В потенциале эмиграция талантов из стран нижнего миллиарда создает ощущение, что «жизнь идет где-то, но не здесь». Вообще говоря, такое ощущение принципиально в плане создания стимулов и ролевых моделей, компенсирующих утечку талантов. В худшем случае чувство того, что жизнь идет где-то в другом месте, расслабляет, что выразил Чехов своим мощным рефреном «В Москву, в Москву!». Но для бедного общества, долго жившего в застое и бедности, жизнь в смысле возможностей действительно течет где-то там, а не здесь, и молодые люди это отлично осознают. Даже в отсутствие эмиграции новые средства коммуникации и глобализованная молодежная культура открывают перед ними заманчивый мир, который лежит совсем рядом. При современной технике пропуском в этот мир становится элементарная грамотность – именно поэтому культурные реакционеры из числа радикальных исламистов так боятся образования: название нигерийского террористического движения «Боко Харам» означает «западное образование греховно». Но, как и любая другая стратегия терроризма, действия «Боко Харам» обречены на провал. Даже если запретить миграцию, контакты с внешним миром продолжатся: невозможно скрыть или пресечь бурные и успешные процессы, идущие в других странах. Перспектива миграции и связи с родственниками за рубежом с той же вероятностью способны как смягчить горечь непричастности к этим событиям, так и обострить ее.

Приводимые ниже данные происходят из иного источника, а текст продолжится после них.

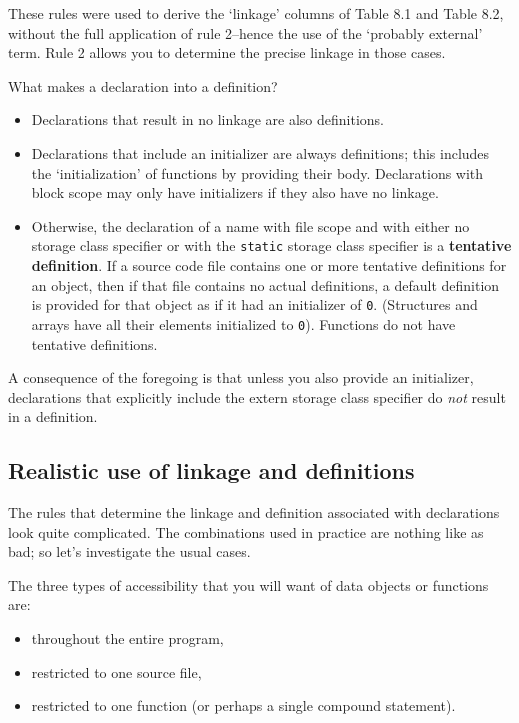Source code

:    These rules were used to derive the `linkage' columns of
    Table 8.1 and Table 8.2, without the full
    application of rule 2--hence the use of the `probably
    external' term. Rule 2 allows you to determine the precise linkage in
    those cases.


   What makes a declaration into a definition?


   \begin{itemize}
    \item Declarations that result in no linkage are also definitions.

    \item Declarations that include an initializer are always definitions;
     this includes the `initialization' of functions by providing their
     body. Declarations with block scope may only have initializers if
     they also have no linkage.

    \item Otherwise, the declaration of a name with file scope and with
     either no storage class specifier or with the \texttt{static}
     storage class specifier is a \textbf{tentative definition}. If
     a source code file contains one or more tentative definitions for
     an object, then if that file contains no actual definitions, a
     default definition is provided for that object as if it had an
     initializer of \texttt{0}. (Structures and arrays have
     all their elements initialized to \texttt{0}). Functions
     do not have tentative definitions.
   \end{itemize}

   A consequence of the foregoing is that unless you also provide an
    initializer, declarations that explicitly include the extern storage
    class specifier do \textit{not} result in a definition.


  

  \subsection{Realistic use of linkage and definitions}
   

   The rules that determine the linkage and definition associated with
    declarations look quite complicated. The combinations used in practice
    are nothing like as bad; so let's investigate the usual cases.


   The three types of accessibility that you will want of data objects or
    functions are:


   \begin{itemize}
    \item throughout the entire program,

    \item restricted to one source file,

    \item restricted to one function (or perhaps a single compound
     statement).
   \end{itemize}

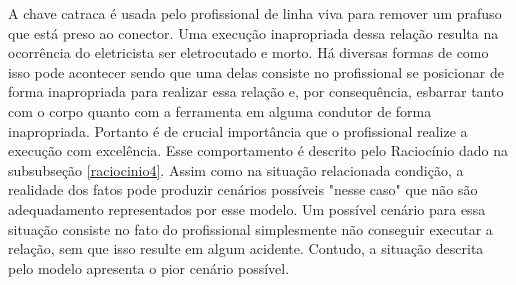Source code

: A chave catraca é usada pelo profissional de linha viva para remover um prafuso que está preso ao conector. Uma execução inapropriada dessa relação resulta 
na ocorrência do eletricista ser eletrocutado e morto. Há diversas formas de como isso pode acontecer sendo que uma delas consiste no profissional se 
posicionar de forma inapropriada para realizar essa relação e, por consequência, esbarrar tanto com o corpo quanto com a ferramenta em alguma condutor 
de forma inapropriada. Portanto é de crucial importância que o profissional realize a execução com excelência. Esse comportamento é descrito pelo 
Raciocínio dado na subsubseção \ref{raciocinio4}. Assim como na situação relacionada condição, a realidade dos fatos pode produzir cenários possíveis "nesse caso" que não são 
adequadamento representados por esse modelo. Um possível cenário para essa situação consiste no fato do profissional simplesmente não conseguir executar 
a relação, sem que isso resulte em algum acidente. Contudo, a situação descrita pelo modelo apresenta o pior cenário possível.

Ощущение того, что «жизнь идет не здесь», способно повлечь за собой чувство бессилия, но это – не причина для отчаяния. Триумфом постмодернистской культуры стала децентрализация: возбуждение проникает во все уголки мира, уничтожая раз и навсегда установленный порядок подхода к кормушке. Задачей для великих лидеров в странах нижнего миллиарда становится насаждение убедительного представления о том, как это восхитительно – догонять ушедших вперед, присоединяться ко все более разнородной группе обществ, в которых-то и течет жизнь. Несомненно, именно таким духом охвачены современный Китай и, в различной степени, страны Африки. И он не имеет особого отношения к международной миграции.

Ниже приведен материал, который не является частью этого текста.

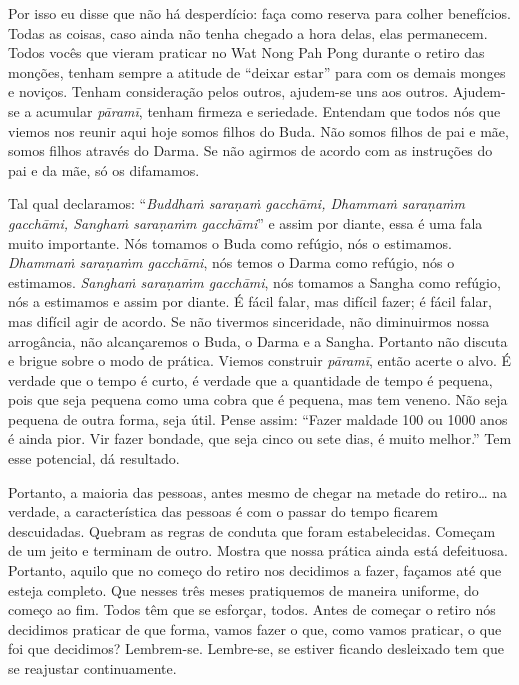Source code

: Por isso eu disse que não há desperdício: faça como reserva para
colher benefícios. Todas as coisas, caso ainda não tenha chegado a hora
delas, elas permanecem. Todos vocês que vieram praticar no Wat Nong Pah
Pong durante o retiro das monções, tenham sempre a atitude de “deixar
estar” para com os demais monges e noviços. Tenham consideração pelos
outros, ajudem-se uns aos outros. Ajudem-se a acumular
\textit{pāramī}, tenham firmeza e seriedade. Entendam que todos
nós que viemos nos reunir aqui hoje somos filhos do Buda. Não somos
filhos de pai e mãe, somos filhos através do Darma. Se não agirmos de
acordo com as instruções do pai e da mãe, só os difamamos. 

Tal qual declaramos: “\textit{Buddhaṁ saraṇaṁ gacchāmi, Dhammaṁ
saraṇaṁm gacchāmi, Sanghaṁ saraṇaṁm gacchāmi}” e assim por diante,
essa é uma fala muito importante. Nós tomamos o Buda como refúgio, nós
o estimamos. \textit{Dhammaṁ saraṇaṁm gacchāmi}, nós temos o Darma
como refúgio, nós o estimamos. \textit{Sanghaṁ saraṇaṁm gacchāmi}, nós
tomamos a Sangha como refúgio, nós a estimamos e assim por diante. É
fácil falar, mas difícil fazer; é fácil falar, mas difícil agir de
acordo. Se não tivermos sinceridade, não diminuirmos nossa arrogância,
não alcançaremos o Buda, o Darma e a Sangha. Portanto não discuta e
brigue sobre o modo de prática. Viemos construir \textit{pāramī},
então acerte o alvo. É verdade que o tempo é curto, é verdade que a
quantidade de tempo é pequena, pois que seja pequena como uma cobra que
é pequena, mas tem veneno. Não seja pequena de outra forma, seja útil.
Pense assim: “Fazer maldade 100 ou 1000 anos é ainda pior. Vir fazer
bondade, que seja cinco ou sete dias, é muito melhor.” Tem esse
potencial, dá resultado. 

Portanto, a maioria das pessoas, antes mesmo de chegar na metade do
retiro… na verdade, a característica das pessoas é com o passar do
tempo ficarem descuidadas. Quebram as regras de conduta que foram
estabelecidas. Começam de um jeito e terminam de outro. Mostra que
nossa prática ainda está defeituosa. Portanto, aquilo que no começo do
retiro nos decidimos a fazer, façamos até que esteja completo. Que
nesses três meses pratiquemos de maneira uniforme, do começo ao fim.
Todos têm que se esforçar, todos. Antes de começar o retiro nós
decidimos praticar de que forma, vamos fazer o que, como vamos
praticar, o que foi que decidimos? Lembrem-se. Lembre-se, se estiver
ficando desleixado tem que se reajustar continuamente.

Таким образом, эмиграция из стран нижнего миллиарда не является ни угрозой, ни стимулом для тех, кто остается дома. Это всего лишь спасательный круг, децентрализованная программа помощи. Подобно другим программам помощи, она ничего не решает, но благодаря ей, несомненно, улучшается жизнь миллионов людей, чьи условия существования абсолютно нетерпимы в наш век глобализации и процветания. Но как и в случае с помощью самой по себе, ключевой вопрос, связанный с миграцией, состоит не в том, хороша ли она или плоха, а в том, как в предельных случаях добиться от нее максимальных результатов. Существуют вполне убедительные факты, говорящие о том, что для нижнего миллиарда миграция в целом полезна. Но в предельных случаях она оказывается пагубной, вызывая отток талантов при ничтожных поступлениях средств от эмигрантов.